Placement of selected dense indices, particularly rear-loading before pruning, is shown to markedly enhance reconstruction efficacy, as confirmed experimentally.
Empirical Evaluation
Comprehensive evaluations are performed on the Qwen3-32B and Seed-OSS-36B LLMs, targeting MLP-only pruning. The benchmarks include AIME, GPQA, IFEval, and LiveCodeBench. Calibration utilizes 128 samples drawn from s1K-1.1, using vllm as the decoding framework with B200 GPUs operating in FP8 precision.
Accuracy results highlight the necessity of hybrid sparse-dense formatting: strict 2:4 pruning (SparseGPT at 50% sparsity) slashes average scores by over 15% across tasks. SpenseGPT at 25% sparsity narrows the gap—on Seed-OSS-36B, scores reach 71.69 (vs. 73.86 dense baseline), and SpenseGPT+ restores average performance almost identically to the unpruned model. Notably, the choice and layout of dense indices impact accuracy dramatically—a misplaced selection can drop scores to single digits.
Spense delivers up to 1.2× end-to-end decoding speedup at 25% MLP sparsity, outperforming SlideSparse (which stagnates at 1.04× due to activation expansion overhead).
Figure 5: End-to-end decoding speedup over the dense baseline, targeting 25\% sparsity.

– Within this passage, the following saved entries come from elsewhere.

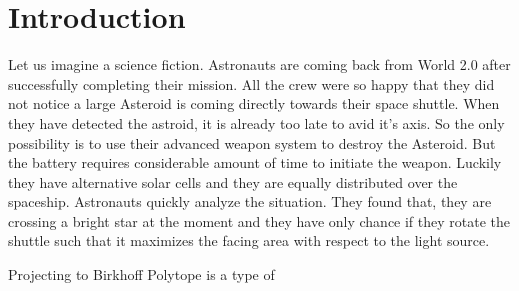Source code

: 
\chapter{Introduction} %

\label{ChapterX} %


Let us imagine a science fiction. Astronauts are coming back from World 2.0 after successfully completing their mission. All the crew were so happy that they did not notice a large Asteroid is coming directly towards their space shuttle. When they have detected the astroid, it is already too late to avid it's axis. So the only possibility is to use their advanced weapon system to destroy the Asteroid. But the battery requires considerable amount of time to initiate the weapon. Luckily they have alternative solar cells and they are equally distributed over the spaceship. Astronauts quickly analyze the situation. They found that, they are crossing a bright star at the moment and they have only chance if they rotate the shuttle such that it maximizes the facing area with respect to the light source.































Projecting to Birkhoff Polytope is a type of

Spense outperforms SlideSparse on B200 and vllm.
Pruning time is competitive; SpenseGPT variants prune 32B-36B models within ~2 hours on a single B200 GPU, while memory-intensive baselines (e.g., ProxSparse) may fail on comparable hardware.
Implications and Future Prospects
The Spense format, via one-shot post-training pruning, advances practical LLM deployment by guaranteeing compatibility with existing accelerator libraries and achieving tangible gains in latency while preserving accuracy. The introduction of activation-aware dense-index selection substantiates the criticality of index importance scoring and index placement in hybrid pruning workflows.
This work exposes foundational directions in post-training quantization and sparsity: further portability studies across hardware backends, robustness of dense-index selection to calibration drift, and advanced adaptive pruning regimes remain open research frontiers. The potential for task-adaptive index scoring and dynamic region partitioning could refine both theoretical and operational aspects of sparse-dense hybrid inference.
Conclusion
SpenseGPT concretely demonstrates that hybrid sparse-dense matrix decomposition, paired with judicious dense-index selection and one-shot pruning, enables real end-to-end speedups for LLM inference on modern accelerators without sacrificing model quality. The synergy with existing GEMM libraries and the scalability of pruning highlight the practical viability of semi-structured sparsity relaxation. This paradigm is poised to inform future methods for efficient, large-scale LLM deployment and serve as a foundation for subsequent research in hardware-aware model compression.